*** Block opens ***

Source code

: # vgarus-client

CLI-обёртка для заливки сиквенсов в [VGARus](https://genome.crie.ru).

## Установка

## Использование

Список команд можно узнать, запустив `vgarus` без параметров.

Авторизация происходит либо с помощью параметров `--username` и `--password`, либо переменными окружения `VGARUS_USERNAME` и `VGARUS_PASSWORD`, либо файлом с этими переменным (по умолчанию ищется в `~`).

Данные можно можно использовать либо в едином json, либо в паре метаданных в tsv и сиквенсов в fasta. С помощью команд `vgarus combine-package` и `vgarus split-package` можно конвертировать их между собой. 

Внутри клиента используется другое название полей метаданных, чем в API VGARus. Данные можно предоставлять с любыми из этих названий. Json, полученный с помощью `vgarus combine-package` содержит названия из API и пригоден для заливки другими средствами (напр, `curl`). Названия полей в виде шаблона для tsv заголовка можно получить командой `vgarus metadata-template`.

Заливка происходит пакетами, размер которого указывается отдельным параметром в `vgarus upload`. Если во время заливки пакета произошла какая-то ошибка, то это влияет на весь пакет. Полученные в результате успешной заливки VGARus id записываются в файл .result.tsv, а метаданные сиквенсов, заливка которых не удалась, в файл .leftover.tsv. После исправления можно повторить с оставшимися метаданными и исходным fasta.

*** Block closes ***

### [What is expected]
Repeat the data in its entirety, character for character.

### [Your response]
Source code

: # vgarus-client

CLI-обёртка для заливки сиквенсов в [VGARus](https://genome.crie.ru).

## Установка

## Использование

Список команд можно узнать, запустив `vgarus` без параметров.

Авторизация происходит либо с помощью параметров `--username` и `--password`, либо переменными окружения `VGARUS_USERNAME` и `VGARUS_PASSWORD`, либо файлом с этими переменным (по умолчанию ищется в `~`).

Данные можно можно использовать либо в едином json, либо в паре метаданных в tsv и сиквенсов в fasta. С помощью команд `vgarus combine-package` и `vgarus split-package` можно конвертировать их между собой. 

Внутри клиента используется другое название полей метаданных, чем в API VGARus. Данные можно предоставлять с любыми из этих названий. Json, полученный с помощью `vgarus combine-package` содержит названия из API и пригоден для заливки другими средствами (напр, `curl`). Названия полей в виде шаблона для tsv заголовка можно получить командой `vgarus metadata-template`.

Заливка происходит пакетами, размер которого указывается отдельным параметром в `vgarus upload`. Если во время заливки пакета произошла какая-то ошибка, то это влияет на весь пакет. Полученные в результате успешной заливки VGARus id записываются в файл .result.tsv, а метаданные сиквенсов, заливка которых не удалась, в файл .leftover.tsv. После исправления можно повторить с оставшимися метаданными и исходным fasta.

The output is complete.